Yet another complicating factor to the stability of state unemployment systems is widespread improper payments and fraud. On top of the millions of people put out of work last year, the United States Department of Justice found that international organized criminal groups used stolen identities to file for fraudulent UI benefits. Recent reports show that billions in unemployment benefits last year were spent on falsified claims, straining state UI funds even more.

The director of Idaho’s Department of Labor commented, “Because of all the federal dollars, there’s a lot more money in it right now, and the relaxed eligibility requirements really opened the door for fraudsters. There are crime rings international and domestic that are trying to exploit unemployment insurance systems to get money.”

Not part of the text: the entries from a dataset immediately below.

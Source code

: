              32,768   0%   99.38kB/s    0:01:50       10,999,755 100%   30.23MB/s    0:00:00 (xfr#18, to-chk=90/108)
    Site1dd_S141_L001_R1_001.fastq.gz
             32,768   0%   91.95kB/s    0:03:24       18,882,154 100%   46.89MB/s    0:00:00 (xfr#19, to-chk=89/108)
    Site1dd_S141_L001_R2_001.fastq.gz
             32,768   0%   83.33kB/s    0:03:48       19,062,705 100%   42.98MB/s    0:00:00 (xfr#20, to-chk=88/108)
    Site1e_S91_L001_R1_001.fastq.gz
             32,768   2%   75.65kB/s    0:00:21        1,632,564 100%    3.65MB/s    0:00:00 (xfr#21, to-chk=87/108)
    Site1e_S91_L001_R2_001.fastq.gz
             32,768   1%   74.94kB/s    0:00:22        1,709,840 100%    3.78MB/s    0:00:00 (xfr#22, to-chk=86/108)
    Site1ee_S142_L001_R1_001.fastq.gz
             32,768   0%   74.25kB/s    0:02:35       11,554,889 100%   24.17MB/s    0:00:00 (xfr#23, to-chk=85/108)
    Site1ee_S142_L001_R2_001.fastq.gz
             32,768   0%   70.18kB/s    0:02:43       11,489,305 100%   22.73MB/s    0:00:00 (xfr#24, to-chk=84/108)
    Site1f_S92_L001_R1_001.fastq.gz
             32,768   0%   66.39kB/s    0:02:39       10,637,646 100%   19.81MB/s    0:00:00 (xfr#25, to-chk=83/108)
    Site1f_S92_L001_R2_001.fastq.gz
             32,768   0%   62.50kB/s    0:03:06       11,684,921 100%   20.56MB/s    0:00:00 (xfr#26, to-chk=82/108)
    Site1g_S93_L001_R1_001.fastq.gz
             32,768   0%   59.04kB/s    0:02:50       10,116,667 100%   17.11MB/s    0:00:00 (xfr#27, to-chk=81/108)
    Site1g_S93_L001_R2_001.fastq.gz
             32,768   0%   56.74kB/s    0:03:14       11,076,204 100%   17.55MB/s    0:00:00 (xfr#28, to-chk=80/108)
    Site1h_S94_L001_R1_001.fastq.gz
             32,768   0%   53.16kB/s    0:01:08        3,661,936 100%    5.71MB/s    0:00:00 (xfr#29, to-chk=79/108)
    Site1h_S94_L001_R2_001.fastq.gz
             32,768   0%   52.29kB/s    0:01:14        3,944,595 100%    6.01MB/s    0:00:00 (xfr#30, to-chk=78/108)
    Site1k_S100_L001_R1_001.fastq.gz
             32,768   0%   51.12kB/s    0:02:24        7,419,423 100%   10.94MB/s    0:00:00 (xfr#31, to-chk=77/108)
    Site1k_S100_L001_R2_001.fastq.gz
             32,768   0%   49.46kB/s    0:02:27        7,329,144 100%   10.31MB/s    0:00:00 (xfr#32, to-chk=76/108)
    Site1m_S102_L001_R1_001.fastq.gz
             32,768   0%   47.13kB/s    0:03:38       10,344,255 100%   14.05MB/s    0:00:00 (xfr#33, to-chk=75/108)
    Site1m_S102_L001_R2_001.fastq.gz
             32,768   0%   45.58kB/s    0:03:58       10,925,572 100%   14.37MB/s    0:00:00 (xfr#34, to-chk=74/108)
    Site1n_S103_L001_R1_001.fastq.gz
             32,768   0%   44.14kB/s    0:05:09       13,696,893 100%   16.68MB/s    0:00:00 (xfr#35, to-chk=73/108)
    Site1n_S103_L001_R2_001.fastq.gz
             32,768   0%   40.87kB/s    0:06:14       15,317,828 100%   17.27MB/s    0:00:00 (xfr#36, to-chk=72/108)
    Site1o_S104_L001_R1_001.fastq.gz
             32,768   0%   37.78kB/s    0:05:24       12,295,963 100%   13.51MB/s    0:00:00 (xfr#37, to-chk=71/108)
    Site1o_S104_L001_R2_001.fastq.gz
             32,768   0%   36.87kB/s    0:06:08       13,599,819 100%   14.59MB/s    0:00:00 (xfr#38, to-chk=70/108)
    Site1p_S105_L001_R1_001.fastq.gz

 The way forward for states to solve these unemployment insurance issues is to get people back to work by following the examples of Montana and South Carolina, and the states that followed their lead. As people get back into the workforce, state and federal policymakers must seriously consider unemployment insurance reform that will help those who lose their jobs and also prevent future fraud. These efforts will protect state financial solvency — and more importantly, protect hardworking individual taxpayers and employers. 

Jonathan Williams is the executive vice president of policy and chief economist at the American Legislative Exchange Council. Follow him on Twitter @taxeconomist. Thomas Savidge is the research manager of the Center for State Fiscal Reform at the American Legislative Exchange Council.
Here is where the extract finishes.